スマホに罪はないけど

画面はいきなり変わり、幼稚園の入学式になった。結構展開早いな、俺さっき生まれたのですが。

俺は人見知りが激しくて、知らない先生、知らない子たちが怖く見えて泣きわめいていた、


――と母から聞かされた時は、「嘘つけー」とか言って笑っていたが、本当にでっかい声で、そりゃあもう、これ以上ないぐらい泣きわめいていて……もう、穴があったら入りたいです。母さんごめん、本当だったわ。

その後も運動会で転んで泣きわめき、雷が怖くては泣きわめき、遠足で迷子になって泣きわめき、プールの水が怖くて泣きわめき、泣きわめき、泣きわめき、泣きわめき続け、ついに卒園式が泣きわめきはじめ―――じゃなくて、卒園式で泣きわめき始めた。……よく涙が枯れなかったな、俺。
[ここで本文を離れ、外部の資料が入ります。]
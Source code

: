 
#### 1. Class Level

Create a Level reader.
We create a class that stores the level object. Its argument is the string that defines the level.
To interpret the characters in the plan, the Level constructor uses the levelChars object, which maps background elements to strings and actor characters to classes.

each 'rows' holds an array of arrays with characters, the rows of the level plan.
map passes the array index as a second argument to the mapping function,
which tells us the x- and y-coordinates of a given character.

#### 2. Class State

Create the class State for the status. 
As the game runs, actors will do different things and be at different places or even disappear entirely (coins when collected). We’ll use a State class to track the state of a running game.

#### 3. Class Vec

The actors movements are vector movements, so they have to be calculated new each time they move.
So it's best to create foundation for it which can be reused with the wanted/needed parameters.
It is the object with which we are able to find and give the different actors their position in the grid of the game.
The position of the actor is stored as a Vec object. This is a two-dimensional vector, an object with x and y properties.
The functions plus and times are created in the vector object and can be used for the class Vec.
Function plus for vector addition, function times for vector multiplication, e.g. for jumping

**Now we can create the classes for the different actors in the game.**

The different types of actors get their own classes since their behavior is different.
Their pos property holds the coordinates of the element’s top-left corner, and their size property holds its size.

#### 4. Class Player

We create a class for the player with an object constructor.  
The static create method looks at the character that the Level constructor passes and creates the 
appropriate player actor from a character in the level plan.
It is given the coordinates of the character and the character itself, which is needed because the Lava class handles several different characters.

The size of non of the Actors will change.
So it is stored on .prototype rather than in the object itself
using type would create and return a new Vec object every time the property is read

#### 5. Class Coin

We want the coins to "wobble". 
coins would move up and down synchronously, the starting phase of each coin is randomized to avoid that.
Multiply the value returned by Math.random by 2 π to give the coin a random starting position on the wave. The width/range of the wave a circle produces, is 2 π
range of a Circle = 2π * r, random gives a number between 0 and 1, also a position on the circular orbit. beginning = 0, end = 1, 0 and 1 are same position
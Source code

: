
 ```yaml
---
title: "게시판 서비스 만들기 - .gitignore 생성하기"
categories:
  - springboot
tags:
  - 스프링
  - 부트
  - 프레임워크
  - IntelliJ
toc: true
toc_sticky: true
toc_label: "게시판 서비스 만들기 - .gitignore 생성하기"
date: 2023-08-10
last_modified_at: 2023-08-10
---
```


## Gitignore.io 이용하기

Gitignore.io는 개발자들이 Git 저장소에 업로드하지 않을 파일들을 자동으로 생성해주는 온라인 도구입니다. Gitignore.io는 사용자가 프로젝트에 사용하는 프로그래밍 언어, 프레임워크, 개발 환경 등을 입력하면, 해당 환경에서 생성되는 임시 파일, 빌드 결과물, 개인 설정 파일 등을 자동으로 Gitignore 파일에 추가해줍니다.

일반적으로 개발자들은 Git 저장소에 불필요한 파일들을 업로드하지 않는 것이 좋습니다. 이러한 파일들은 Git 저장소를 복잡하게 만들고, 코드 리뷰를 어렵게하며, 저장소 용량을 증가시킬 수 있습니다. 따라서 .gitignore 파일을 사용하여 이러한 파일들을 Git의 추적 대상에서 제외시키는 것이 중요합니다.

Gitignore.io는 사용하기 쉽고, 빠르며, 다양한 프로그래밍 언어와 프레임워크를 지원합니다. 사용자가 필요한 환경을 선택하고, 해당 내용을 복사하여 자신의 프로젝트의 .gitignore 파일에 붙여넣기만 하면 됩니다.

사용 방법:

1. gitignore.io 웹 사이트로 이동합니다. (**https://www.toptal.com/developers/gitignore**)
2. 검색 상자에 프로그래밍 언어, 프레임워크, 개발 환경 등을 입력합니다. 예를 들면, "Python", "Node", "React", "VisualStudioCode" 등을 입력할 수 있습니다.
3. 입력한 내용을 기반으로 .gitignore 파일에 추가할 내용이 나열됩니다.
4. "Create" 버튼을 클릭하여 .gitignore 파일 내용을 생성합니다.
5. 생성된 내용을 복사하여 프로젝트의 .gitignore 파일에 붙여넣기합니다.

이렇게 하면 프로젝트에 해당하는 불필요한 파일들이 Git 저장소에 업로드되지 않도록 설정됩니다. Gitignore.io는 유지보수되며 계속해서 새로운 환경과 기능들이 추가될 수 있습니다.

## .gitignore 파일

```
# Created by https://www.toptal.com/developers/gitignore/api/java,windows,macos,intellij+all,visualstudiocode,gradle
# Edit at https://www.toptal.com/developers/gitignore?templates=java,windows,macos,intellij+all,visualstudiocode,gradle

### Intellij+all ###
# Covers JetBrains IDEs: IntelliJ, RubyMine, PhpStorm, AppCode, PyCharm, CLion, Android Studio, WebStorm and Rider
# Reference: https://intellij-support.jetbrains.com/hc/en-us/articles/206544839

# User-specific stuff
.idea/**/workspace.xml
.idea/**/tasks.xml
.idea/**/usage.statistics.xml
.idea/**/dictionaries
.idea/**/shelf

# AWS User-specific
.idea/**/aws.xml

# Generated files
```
続いて小学校である。羞恥心からか、泣きわめくことは無くなった。もともと泣き虫のくせに好奇心が人の何倍も強く、疑問に思ったことはトコトン追求したがり、知識欲もとても強い人間であった俺は『勉強が好き』という変わった子供に成長した。新しい知識を自分の中に蓄えていくことが何よりも好きで、低学年の頃から《友達とのドッチボール》よりも《一人で読書》の方が好きな変わった子供だったのだ。友達も少なかったが、友達よりも知識が欲しかった俺は特に気にしていなかった。
「変なやつ」「つまんないやつ」
と言われ、嫌がらせをされたこともあったが、人は無抵抗なつまらない奴にちょっかいを出すのはつまらないと感じるらしく、すぐになくなった。



中学に上がっても好奇心、知識欲は尽きることなく、むしろ悪化していった。だが、さすがに思春期になると人目も気になって友達も欲しくなり、ある程度人付き合いをするようになった。勉強も一年のことから一生懸命頑張ったのでテストでは毎回トップをとることもできた。だが、知識と努力だけでは限界のある実技教科はどうも苦手だった。中三になって周りもようやくまともに勉強し始めると、
「どうしてそんなに天才なの? 脳みそ交換して!」
「どうしたら簡単にいい点とれる?」
とか舐めくさったこと言われてとにかく腹が立った。確かに記憶力はいい方ではあったが、大半は努力の積み重ねで得た結果だ。それを《簡単》などというような言葉で汚されて、否定されて、ひどく気分が悪くなった。こういう輩はまずスマホをぶっ壊せばいい。